═══ Information given

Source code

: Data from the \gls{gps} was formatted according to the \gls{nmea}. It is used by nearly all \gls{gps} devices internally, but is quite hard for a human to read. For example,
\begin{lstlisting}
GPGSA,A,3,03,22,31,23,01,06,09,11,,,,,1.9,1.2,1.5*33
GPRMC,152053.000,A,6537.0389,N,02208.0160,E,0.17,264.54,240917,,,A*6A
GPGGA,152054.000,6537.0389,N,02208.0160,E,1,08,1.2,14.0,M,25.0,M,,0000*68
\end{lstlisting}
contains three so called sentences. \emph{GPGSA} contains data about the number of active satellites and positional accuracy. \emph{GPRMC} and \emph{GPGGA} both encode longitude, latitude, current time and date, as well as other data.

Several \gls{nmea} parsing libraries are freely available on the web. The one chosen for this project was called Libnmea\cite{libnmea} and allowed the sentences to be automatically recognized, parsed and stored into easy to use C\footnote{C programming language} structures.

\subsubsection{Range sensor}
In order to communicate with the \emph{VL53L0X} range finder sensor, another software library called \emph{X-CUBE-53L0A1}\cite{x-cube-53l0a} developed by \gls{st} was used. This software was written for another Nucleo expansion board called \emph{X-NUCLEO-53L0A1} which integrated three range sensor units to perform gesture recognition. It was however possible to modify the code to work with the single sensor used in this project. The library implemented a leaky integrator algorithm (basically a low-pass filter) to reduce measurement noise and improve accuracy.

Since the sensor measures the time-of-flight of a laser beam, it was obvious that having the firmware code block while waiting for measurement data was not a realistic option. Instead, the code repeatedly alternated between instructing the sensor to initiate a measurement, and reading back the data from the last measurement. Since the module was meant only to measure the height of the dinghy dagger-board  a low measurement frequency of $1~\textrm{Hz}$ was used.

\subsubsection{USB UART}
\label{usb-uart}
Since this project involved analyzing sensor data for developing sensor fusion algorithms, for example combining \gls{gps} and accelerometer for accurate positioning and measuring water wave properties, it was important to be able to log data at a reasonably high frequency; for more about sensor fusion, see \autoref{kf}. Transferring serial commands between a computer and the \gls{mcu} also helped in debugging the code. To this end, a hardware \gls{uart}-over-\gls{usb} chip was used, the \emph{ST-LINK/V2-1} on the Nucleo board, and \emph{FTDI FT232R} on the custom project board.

══════

Activity: Only the lines from the start of the data to the line holding "In order to" are wanted; return them exactly, both ends included.

Task answer:
Source code

: Data from the \gls{gps} was formatted according to the \gls{nmea}. It is used by nearly all \gls{gps} devices internally, but is quite hard for a human to read. For example,
\begin{lstlisting}
GPGSA,A,3,03,22,31,23,01,06,09,11,,,,,1.9,1.2,1.5*33
GPRMC,152053.000,A,6537.0389,N,02208.0160,E,0.17,264.54,240917,,,A*6A
GPGGA,152054.000,6537.0389,N,02208.0160,E,1,08,1.2,14.0,M,25.0,M,,0000*68
\end{lstlisting}
contains three so called sentences. \emph{GPGSA} contains data about the number of active satellites and positional accuracy. \emph{GPRMC} and \emph{GPGGA} both encode longitude, latitude, current time and date, as well as other data.

Several \gls{nmea} parsing libraries are freely available on the web. The one chosen for this project was called Libnmea\cite{libnmea} and allowed the sentences to be automatically recognized, parsed and stored into easy to use C\footnote{C programming language} structures.

\subsubsection{Range sensor}
In order to communicate with the \emph{VL53L0X} range finder sensor, another software library called \emph{X-CUBE-53L0A1}\cite{x-cube-53l0a} developed by \gls{st} was used. This software was written for another Nucleo expansion board called \emph{X-NUCLEO-53L0A1} which integrated three range sensor units to perform gesture recognition. It was however possible to modify the code to work with the single sensor used in this project. The library implemented a leaky integrator algorithm (basically a low-pass filter) to reduce measurement noise and improve accuracy.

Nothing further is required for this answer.